RESULTING OR CONSTRUCTIVE TRUST

[32] Against this background the plaintiff submits that either a declaration of constructive trust in and to the home on Alward Street ought to be made in her favour, or alternately, that there be some monetary award to compensate her for the services she had performed for Mr. Statham including domestic services and maintenance and cleaning work around his house. An example of such a finding is to be found in the decision of Mr. Justice Josephson in Shepherd v. Sonnenberg 2 R.F.L. (4th) 67 where following a six year common law relationship in which the plaintiff performed household chores and made a modest contribution to the maintenance of the home and yard, his Lordship determined that the plaintiff had established the three elements necessary to establish a claim for compensation based on unjust enrichment consisting of the services performed by the plaintiff without compensation. He found that those services performed without compensation constituted a benefit to the defendant and a corresponding deprivation to the plaintiff and that there was no juristic reason for the enrichment. His Lordship found that a monetary compensation was adequate on the facts of that case.

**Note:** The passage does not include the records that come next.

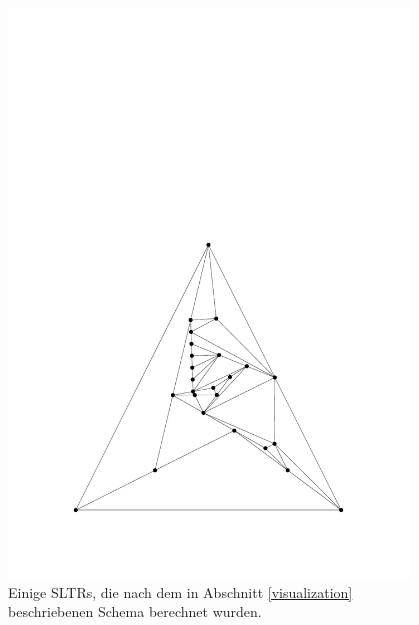 \begin{figure}
\begin{minipage}{0.48\textwidth}
    \includegraphics[width=0.95\textwidth]{vis_25_2.pdf}
  \end{minipage}
\caption{Einige SLTRs, die nach dem in Abschnitt \ref{visualization} beschriebenen Schema berechnet wurden.}
\label{examples_vis}
\end{figure}

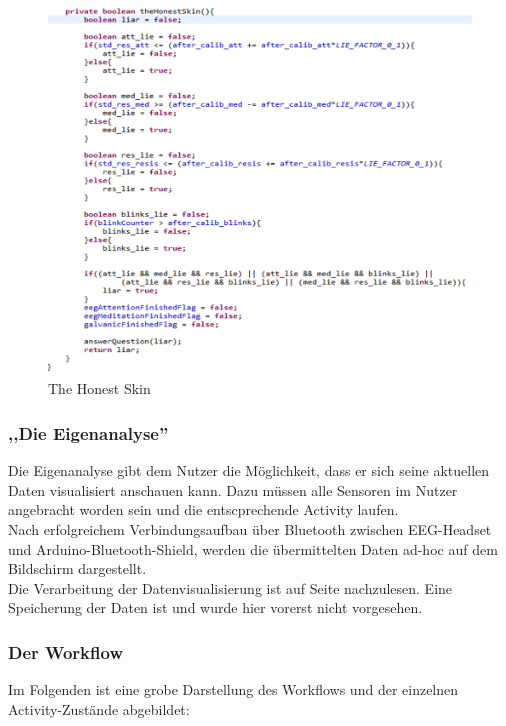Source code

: \begin{figure}[hbtp]
\centering
\includegraphics[scale=0.9]{img/quellcode_theHonestSkin.png}
\caption{The Honest Skin}
\label{honest-skin}
\end{figure}

\newpage
	\subsubsection*{,,Die Eigenanalyse''}	
	
	Die Eigenanalyse gibt dem Nutzer die Möglichkeit, dass er sich seine aktuellen Daten visualisiert anschauen kann. Dazu müssen alle Sensoren im Nutzer angebracht worden sein und die entscprechende Activity laufen. \\
	Nach erfolgreichem Verbindungsaufbau über Bluetooth zwischen EEG-Headset und Arduino-Bluetooth-Shield, werden die übermittelten Daten ad-hoc auf dem Bildschirm dargestellt.\\
	Die Verarbeitung der Datenvisualisierung ist auf Seite \pageref{datenvisualisierung} nachzulesen.
	Eine Speicherung der Daten ist und wurde hier vorerst nicht vorgesehen.
	
	\subsubsection*{Der Workflow}
	
	Im Folgenden ist eine grobe Darstellung des	Workflows und der einzelnen Activity-Zustände abgebildet:
	
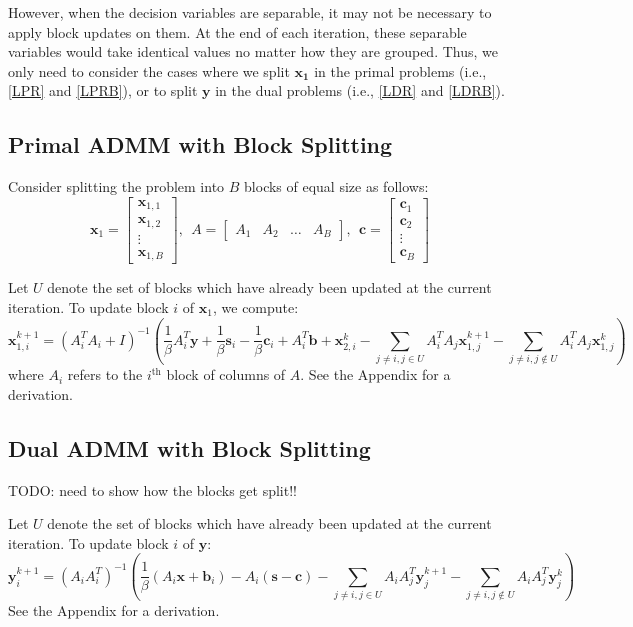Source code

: \documentclass{article}
\begin{document}
However, when the decision variables are separable, it may not be necessary to apply block updates on them. At the end of each iteration, these separable variables would take identical values no matter how they are grouped. Thus, we only need to consider the cases where we split $\mathbf{x_1}$ in the primal problems (i.e.,  \eqref{LPR} and \eqref{LPRB}), or to split $\mathbf{y}$ in the dual problems (i.e.,  \eqref{LDR} and \eqref{LDRB}).

\subsection*{Primal ADMM with Block Splitting}

Consider splitting the problem into $B$ blocks of equal size as follows:
\[
\mathbf{x}_{1}=\begin{bmatrix}
\mathbf{x}_{1,1}\\
\mathbf{x}_{1,2}\\
\vdots \\
\mathbf{x}_{1,B}
\end{bmatrix},
 \ \  
A=\begin{bmatrix}A_{1} & A_{2} & \dots & A_{B} \end{bmatrix},
\ \ 
\mathbf{c}=\begin{bmatrix}
\mathbf{c}_{1}\\
\mathbf{c}_{2}\\
\vdots \\
\mathbf{c}_{B}
\end{bmatrix}
\]

Let $U$ denote the set of blocks which have already been updated at the current iteration. To update block $i$ of $\mathbf{x}_{1}$, we compute:
\[
\mathbf{x}_{1,i}^{k+1}=\left(A_{i}^{T}A_{i}+I\right)^{-1}\left(\frac{1}{\beta}A_{i}^{T}\mathbf{y}+\frac{1}{\beta}\mathbf{s}_{i}-\frac{1}{\beta}\mathbf{c}_{i}+A_{i}^{T}\mathbf{b}+\mathbf{x}_{2,i}^{k}-\sum_{j\neq i,j\in U}A_{i}^{T}A_{j}\mathbf{x}_{1,j}^{k+1}-\sum_{j\neq i,j\notin U}A_{i}^{T}A_{j}\mathbf{x}_{1,j}^{k}\right)
\]
where $A_{i}$ refers to the $i^{\text{th}}$ block of columns of $A$. See the Appendix for a derivation.

\subsection*{Dual ADMM with Block Splitting}

TODO: need to show how the blocks get split!!

Let $U$ denote the set of blocks which have already been updated at the current iteration. To update block $i$ of $\mathbf{y}$:
\[
\mathbf{y}_{i}^{k+1}=\left(A_{i}A_{i}^{T}\right)^{-1}\left(\frac{1}{\beta}\left(A_{i}\mathbf{x}+\mathbf{b}_{i}\right)-A_{i}\left(\mathbf{s}-\mathbf{c}\right)-\sum_{j\neq i,j\in U}A_{i}A_{j}^{T}\mathbf{y}_{j}^{k+1}-\sum_{j\neq i,j\notin U}A_{i}A_{j}^{T}\mathbf{y}_{j}^{k}\right)
\]
See the Appendix for a derivation.
\end{document}
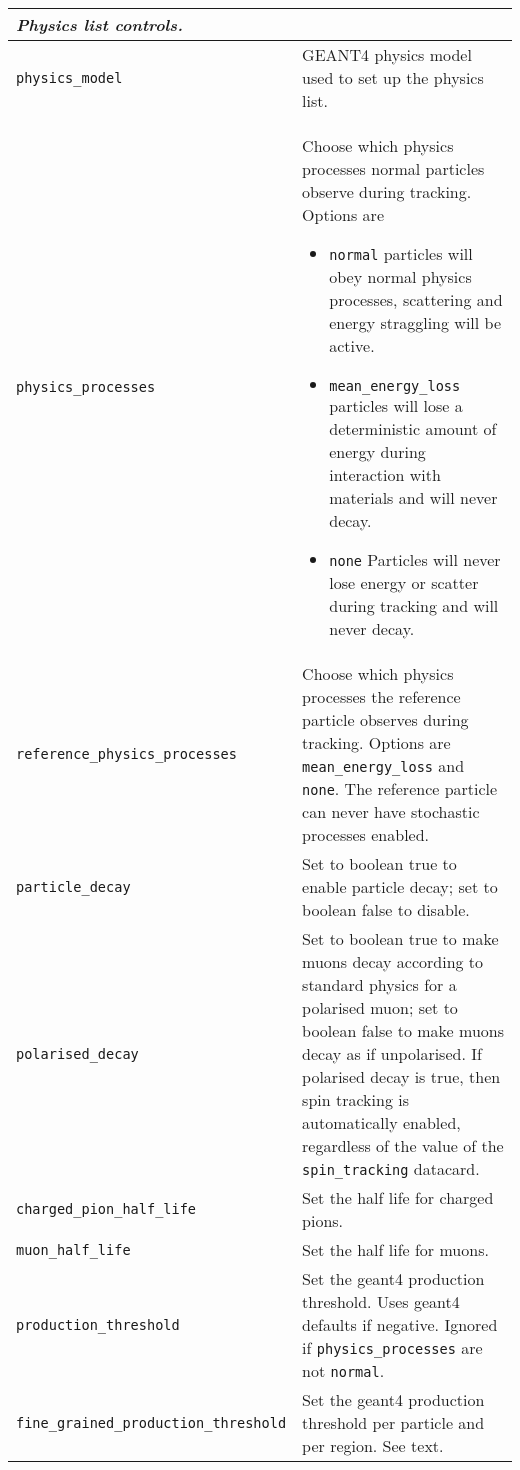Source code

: \begin{table*}
\begin{center}
\caption{Physics list control parameters.}
\begin{tabularx}{\textwidth}{lX}
\hline
\multicolumn{2}{l}{\emph{Physics list controls.}} \\
\hline
\verb|physics_model| & GEANT4 physics model used to set up the physics list.\\
\verb|physics_processes| & Choose which physics processes normal particles observe during tracking. Options are 
                            \begin{itemize}
                            \item \verb|normal| particles will obey normal physics processes, scattering and energy straggling will be active.
                            \item \verb|mean_energy_loss| particles will lose a deterministic amount of energy during interaction with materials and will never decay.
                            \item \verb|none| Particles will never lose energy or scatter during tracking and will never decay.
                            \end{itemize} \\
\verb|reference_physics_processes| & Choose which physics processes the reference particle observes during tracking. Options are \verb|mean_energy_loss| and \verb|none|. The reference particle can never have stochastic processes enabled.\\
\verb|particle_decay| & Set to boolean true to enable particle decay; set to boolean false to disable.\\
\verb|polarised_decay| & Set to boolean true to make muons decay according to standard physics for a polarised muon; set to boolean false to make muons decay as if unpolarised. If polarised decay is true, then spin tracking is automatically enabled, regardless of the value of the \verb|spin_tracking| datacard.\\
\verb|charged_pion_half_life| & Set the half life for charged pions.\\
\verb|muon_half_life| & Set the half life for muons.\\
\verb|production_threshold| & Set the geant4 production threshold. Uses geant4 defaults if negative. Ignored if \verb|physics_processes| are not \verb|normal|. \\
\verb|fine_grained_production_threshold| & Set the geant4 production threshold per particle and per region. See text. \\

\end{tabularx}
\end{center}
\end{table*}

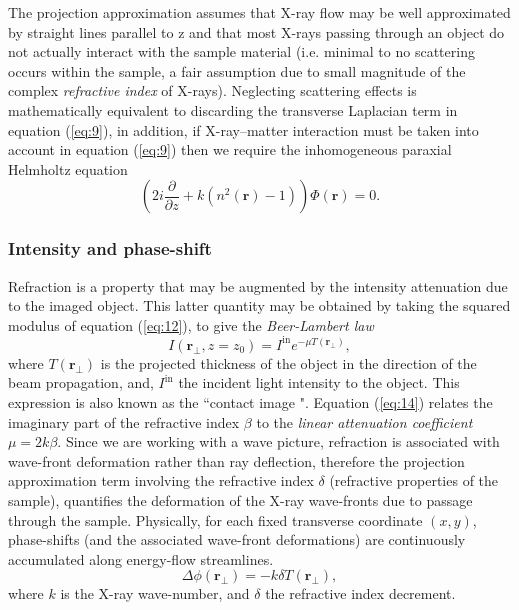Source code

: \documentclass[10pt, a4paper, singlespacing]{report}
\begin{document}
The projection approximation assumes that X-ray flow may be well approximated by straight lines parallel to z\cite{PagsTutes} and that most X-rays passing through an object do not actually interact with the sample material (i.e. minimal to no scattering occurs within the sample, a fair assumption due to small magnitude of the complex \textit{refractive index} of X-rays). Neglecting scattering effects is mathematically equivalent to discarding the transverse Laplacian term in equation (\ref{eq:9})\cite{CH49}, in addition, if X-ray--matter interaction must be taken into account in equation (\ref{eq:9}) then we require the inhomogeneous paraxial Helmholtz equation
\begin{equation}\label{eq:13}
\left ( 2 i \frac{\partial }{\partial z} + k ( n^2 (\mathbf{r}) - 1 )\right ) \Phi(\mathbf{r}) = 0.
\end{equation}

\subsubsection{Intensity and phase-shift}\label{Intensity and phase}

Refraction is a property that may be augmented by the intensity attenuation due to the imaged object. This latter quantity may be obtained by taking the squared
modulus of equation (\ref{eq:12}), to give the \textit{Beer-Lambert law}\cite{PagsTutes}
\begin{equation}\label{eq:14}
I(\mathbf{r}_{\perp}, z = z_0) = I^{\mathrm{in}} e^{-\mu T(\mathbf{r}_{\perp})},
\end{equation}
where $T(\mathbf{r}_{\perp})$ is the projected thickness of the object in the direction of the beam propagation, and, $I^{\mathrm{in}}$ the incident light intensity to the object. This expression is also known as the ``contact image ". Equation (\ref{eq:14}) relates the imaginary part of the refractive index $\beta$ to the \textit{linear attenuation coefficient} $\mu = 2k\beta$. 
Since we are working with a wave picture, refraction is associated with wave-front deformation rather than ray deflection, therefore the projection approximation term involving the refractive index $\delta$ (refractive properties of the sample), quantifies the deformation of the X-ray wave-fronts due to passage through the sample. Physically, for each fixed transverse coordinate $(x, y)$, phase-shifts (and the associated wave-front deformations) are continuously accumulated along energy-flow streamlines\cite{PagsTutes}.
\begin{equation}\label{eq:15}
\Delta \phi(\mathbf{r}_{\perp}) = -k \delta T(\mathbf{r}_{\perp}),
\end{equation}
where $k$ is the X-ray wave-number, and $\delta$ the refractive index decrement.
\end{document}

[33] In the recent decision of Roering v. Nicholson (1998) 38 R.F.L. (4th) 51, Madam Justice Koenigsberg had occasion to deal with a ten year relationship and had occasion to deal in detail with the aspects of constructive trust cited in Peter v. Beblow to which I have already referred. After referring to the three essential ingredients founding a claim in unjust enrichment, her Ladyship said, at p. 62:

In Peter v. Beblow and the cases following it, it is most important to keep in mind that the relationship between the parties was one of significant imbalance with the husband not only a greater financial earner, but the wife forgoing a career and acquisition of assets on her own account in order to sustain the relationship and provide the spousal services demanded.
As I understand the matter, when analyzing a common law relationship for unjust enrichment leading to a remedy of a constructive trust, two circumstances are apparent:
1) the matter is fact driven; and

2) a close analysis must be undertaken of exactly what expectations were reasonably created by the conduct of the parties to a relationship when acquiring property and other assets.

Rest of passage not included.